The House of Assembly consists (as originally constituted) of 121 members, elected by single-membered constituencies, each constituency containing as nearly as possible the same number of voters. Of these members the Cape Province returns 51, the Transvaal 36, and Natal and Orange Free State 17 each. As population increases the total number of members may be raised to 150. The seats allotted to each province are determined by its number of European male adults as ascertained by a quinquennial census, the quota for a constituency being obtained by dividing the total number of such adults in the Union as ascertained at the 1904 census by the number of members at the establishment of the Union. The commission charged with the delimitation of constituencies is permitted to vary the quota as much as 15% either way. Members of the House of Assembly must, like senators, be British subjects of European descent, they must be qualified to be registered as voters and have lived for five years within the Union. A general election must take place every five years, and all polls must be taken on the same day. There must be a session of parliament every year, so arranged that twelve months shall not elapse between the last day of one session and the first sitting of the next session.

The qualifications of parliamentary voters are those which existed in the several colonies at the establishment of the Union, save that “no member of His Majesty's regular forces on full pay” can be registered as a voter. As the franchise laws in the several colonies differed the qualifications of voters in the provinces differ also. In the Transvaal and Orange Free State provinces the franchise is restricted to white adult male British subjects. In neither province is there any property qualification, but a six months' residence before registration is required. In Natal (q.v.) there is a low property qualification. In that province coloured persons are not by name debarred from the franchise, but they are in practice excluded. In the Cape province, where there is also a low property qualification, no colour bar exists and there are a large number of Kaffir voters (see Cape Colony: Constitution). Parliament may alter the qualifications for the vote, but no law which would deprive coloured persons in the Cape province of the franchise can be effective “unless the bill be passed by both houses of parliament sitting together and at the third reading be agreed to by not less than two-thirds of the total number of members of both houses.”

Save as subject, ultimately, to the British parliament the Union parliament is a sovereign body. The provinces have no original authority, possessing only such powers as are delegated to them by the parliament. In certain cases the governor-general must reserve the royal assent to bills, e.g. any bill abolishing the coloured vote in the Cape province. The king is given the power to disallow any law within a year of it having received the assent of the governor-general.

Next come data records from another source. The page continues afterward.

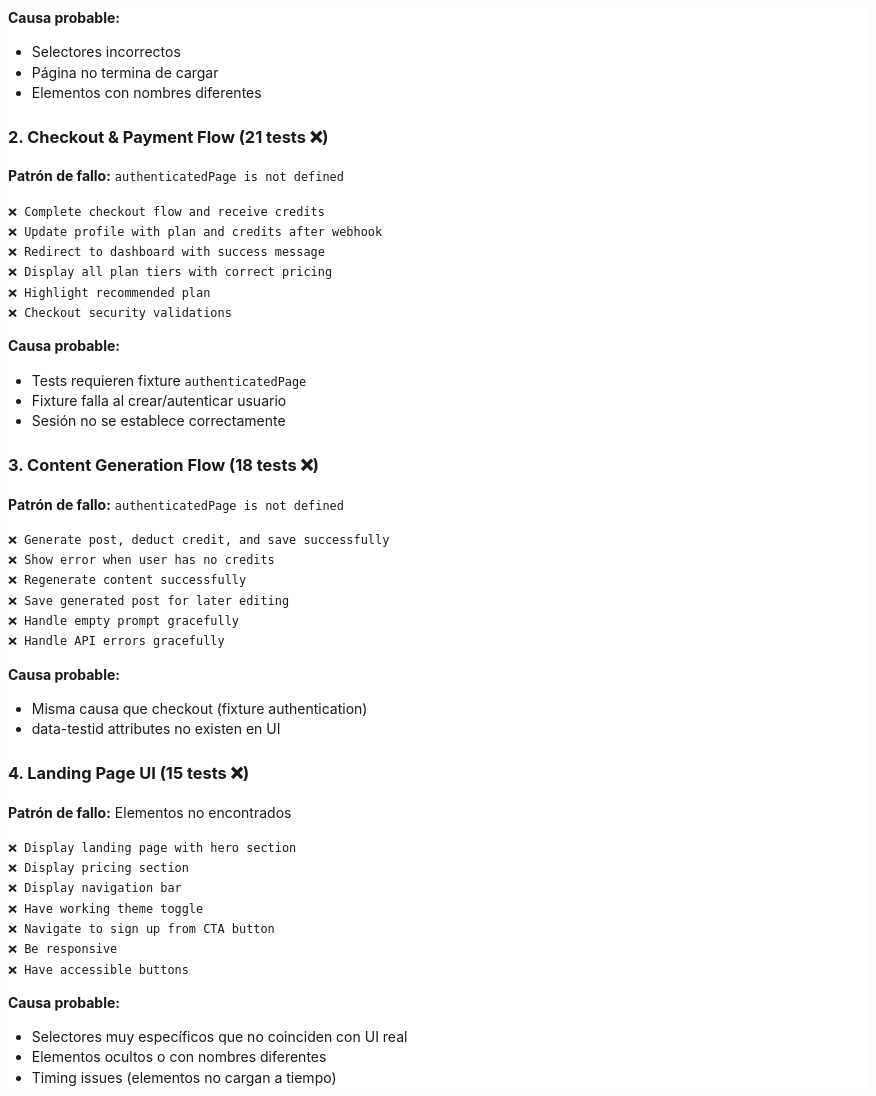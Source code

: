 **Causa probable:**
- Selectores incorrectos
- Página no termina de cargar
- Elementos con nombres diferentes

### 2. Checkout & Payment Flow (21 tests ❌)
**Patrón de fallo:** `authenticatedPage is not defined`

```
❌ Complete checkout flow and receive credits
❌ Update profile with plan and credits after webhook
❌ Redirect to dashboard with success message
❌ Display all plan tiers with correct pricing
❌ Highlight recommended plan
❌ Checkout security validations
```

**Causa probable:**
- Tests requieren fixture `authenticatedPage`
- Fixture falla al crear/autenticar usuario
- Sesión no se establece correctamente

### 3. Content Generation Flow (18 tests ❌)
**Patrón de fallo:** `authenticatedPage is not defined`

```
❌ Generate post, deduct credit, and save successfully
❌ Show error when user has no credits
❌ Regenerate content successfully
❌ Save generated post for later editing
❌ Handle empty prompt gracefully
❌ Handle API errors gracefully
```

**Causa probable:**
- Misma causa que checkout (fixture authentication)
- data-testid attributes no existen en UI

### 4. Landing Page UI (15 tests ❌)
**Patrón de fallo:** Elementos no encontrados

```
❌ Display landing page with hero section
❌ Display pricing section
❌ Display navigation bar
❌ Have working theme toggle
❌ Navigate to sign up from CTA button
❌ Be responsive
❌ Have accessible buttons
```

**Causa probable:**
- Selectores muy específicos que no coinciden con UI real
- Elementos ocultos o con nombres diferentes
- Timing issues (elementos no cargan a tiempo)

With regard to bills the two houses are not in a position of equality. Bills appropriating revenue or moneys, or imposing taxation, must originate in the House of Assembly and may not be amended by the Senate. If a bill passed by the Assembly has been twice rejected by the Senate, provision is made for a joint sitting of both houses, when members vote and decide upon the measure concerned as one body. In the case of a money bill rejected by the Senate a joint sitting to decide its fate may be held in the same session in which the Senate has failed to pass the bill. Every minister of state may sit and speak in either house, but can vote only in the house of which he is a member. Re-election is not necessary on the appointment of a member as a minister of state. Members of parliament are paid £400 a year, £3 being deducted from this allowance for every day's absence during the session.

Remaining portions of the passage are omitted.